By Eleni P. Austin

If you aren’t familiar with Russ Tolman, then you have been missing out. The native (Northern) Californian has an intriguing pedigree: his dad was a sheep rancher, his mom a former burlesque queen who performed as “Rosie The Riveter.” His grandad was noted psychologist Edward C. Tolman and his great uncle was Manhattan Project physicist Richard C. Tolman.

Russ became obsessed with guitars at an early age. After a couple of false starts, he began playing in earnest during his teens, once he realized “the only way I was ever going to meet a girl who would have sex with me was if I knew how to play guitar.” He even played in a Polka band for a while. Once he enrolled at UC Davis he forged a friendship with Steve Wynn and Kendra Smith and they formed Davis’ very first New Wave band, Suspects in 1978. Eventually, Steve and Kendra returned to Los Angeles to attend Grad School at UCLA. Russ quickly joined forces with Sean O’Brien and Rick Gates (son of Bread frontman, David Gates and became The Meantime. He also began DJ’ing at a progressive Country radio station, and acquired a new appreciation for classic Honky-Tonk, Western Swing and Folk.

By 1982, with the addition of vocalist Gavin Blair, The Meantime became True West. Over the next three years, they released two critically acclaimed albums, and served as opening act for R.E.M.’s Fables Of The Reconstruction tour. When the band amicably parted ways in 1985, Russ embarked on a solo career.

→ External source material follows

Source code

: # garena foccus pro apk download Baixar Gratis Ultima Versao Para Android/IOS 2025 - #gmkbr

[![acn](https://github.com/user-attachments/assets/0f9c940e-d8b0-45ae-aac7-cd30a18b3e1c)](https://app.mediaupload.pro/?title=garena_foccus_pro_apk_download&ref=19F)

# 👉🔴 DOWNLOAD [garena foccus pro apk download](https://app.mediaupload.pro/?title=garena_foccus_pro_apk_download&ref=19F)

His debut, Totem Poles And Glory Holes topped several critics’ polls. He spent the next decade in Los Angeles, which is where he wrote and recorded Down In Earthquake Town, Goodbye Joe, Road Movie and Sweet Spot. Relocating to San Francisco, he garnered rave reviews for City Lights and New Quadrophonic Highway. For the next several years, he concentrated on producing other musicians, as well as starting his own label, Interstate Records, with musician and music journalist Pat Thomas.

There was a brief True West reunion and tour in 2006, but by 2011, Russ and his wife, Kim were living in Los Angeles. 2017 saw the release of a solo career-spanning 20-song set, Compass & Map. Now he has returned with his newest long-player, Goodbye El Dorado. The album kicks into gear with five vivid vignettes, each song is tenuously tied together through geographic coincidence. “Los Angeles” is a loping Ranchera. Spitfire guitar, shimmering accordion, fluttery horns and rock-ribbed bass are tethered to a cantering beat. Russ’ lanky tenor wraps around a tale of love and loss; “I come home, got her note, ‘Adios Amigo’ is all she wrote, no explanation, consolation prize, just a big empty house and a sad surprise.” Sympathetic backing vocals shadow the chorus which effortlessly rhymes “please” after “Los Angeleez.” Rippling castanets are quickly supplanted on the break by synchronized horns, a feathery guitar solo and swoony accordion.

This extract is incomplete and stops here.